Throughout, we will train a neural network on a dataset of fashion-products that is labeled with the categories of each product. The data is loaded directly from TensorFlow (which has quite the broad collection of datasets):

In [None]:
fashion_mnist = tf.keras.datasets.fashion_mnist
(X_other, y_other), (X_test, y_test) = fashion_mnist.load_data()

In [None]:
print(X_other.shape)
print(y_other.shape)
print(X_test.shape)
print(y_test.shape)

The X's are matrices (with 28x28 pixels), while the y's are numbers.

We divide the values of X by 255 (essentially standardizing the pixel-values to 0-1) and also split apart a validation set (of the same size as the test set):

In [None]:
X_other = X_other / 255.
X_test = X_test / 255.
X_train, X_valid, y_train, y_valid = train_test_split(X_other, y_other, train_size = 50000, random_state=152)

print(X_train.shape)
print(y_train.shape)
print(X_valid.shape)
print(y_valid.shape)

Let's plot two examples:

In [None]:
plt.subplot(1, 2, 1)
plt.imshow(X_train[0],cmap="binary")
plt.axis('off')
plt.subplot(1, 2, 2)
plt.imshow(X_train[500],cmap="binary")
plt.axis('off')

As well as the corresponding labels:

In [None]:
print(y_train[0])
print(y_train[500])

That's a bit hard to interpret. Luckily, we have the right names for each label available:

In [None]:
class_names = ["T-shirt/top", "Trouser", "Pullover", "Dress", "Coat", "Sandal", "Shirt", "Sneaker", "Bag", "Ankle boot"]

We can now take another look at what the pictures above represent:

In [None]:
print(class_names[y_train[0]])
print(class_names[y_train[500]])

## 1.1 Training the model

Can you create a model with two hidden layers and one (softmax) output layer? The hidden layers should have 100 neurons each.
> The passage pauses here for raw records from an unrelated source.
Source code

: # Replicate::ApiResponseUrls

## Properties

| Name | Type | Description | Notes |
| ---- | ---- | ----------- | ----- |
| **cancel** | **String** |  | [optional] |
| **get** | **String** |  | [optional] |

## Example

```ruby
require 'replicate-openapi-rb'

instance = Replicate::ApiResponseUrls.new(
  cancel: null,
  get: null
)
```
You will have to figure out the number of neurons on the output layer (hint: it depends on the number of classes).

Also, don't forget to flatten the images with an appropriate `input_shape`!

Make sure you save your model as `model`.

In [None]:
model = tf.keras.models.Sequential([
    tf.keras.layers.Flatten(input_shape=[28, 28]),
    tf.keras.layers.Dense(100, activation="relu"),
    tf.keras.layers.Dense(100, activation="relu"),
    tf.keras.layers.Dense(10, activation="softmax")
])

Use the `summary` function, to see whether everything worked out as it should. If you defined the model as discussed above, you should get a total of 89,610 parameters.

In [None]:
model.summary()

We can now compile the model. Use `optimizer=tf.keras.optimizers.SGD(learning_rate=0.01)` and `metrics=['accuracy']`. For the loss, use `sparse_categorical_crossentropy`. This is because our y's here are **not** one-hot-encoded, but instead are values from 0 to 9.

In [None]:
model.compile(loss="sparse_categorical_crossentropy",
              optimizer=tf.keras.optimizers.SGD(learning_rate=0.01),
              metrics=["accuracy"])

Train the model for 30 epochs, keeping track also of the `validation_data`.

In [None]:
log = model.fit(X_train, y_train, epochs=30,
                    validation_data=(X_valid, y_valid))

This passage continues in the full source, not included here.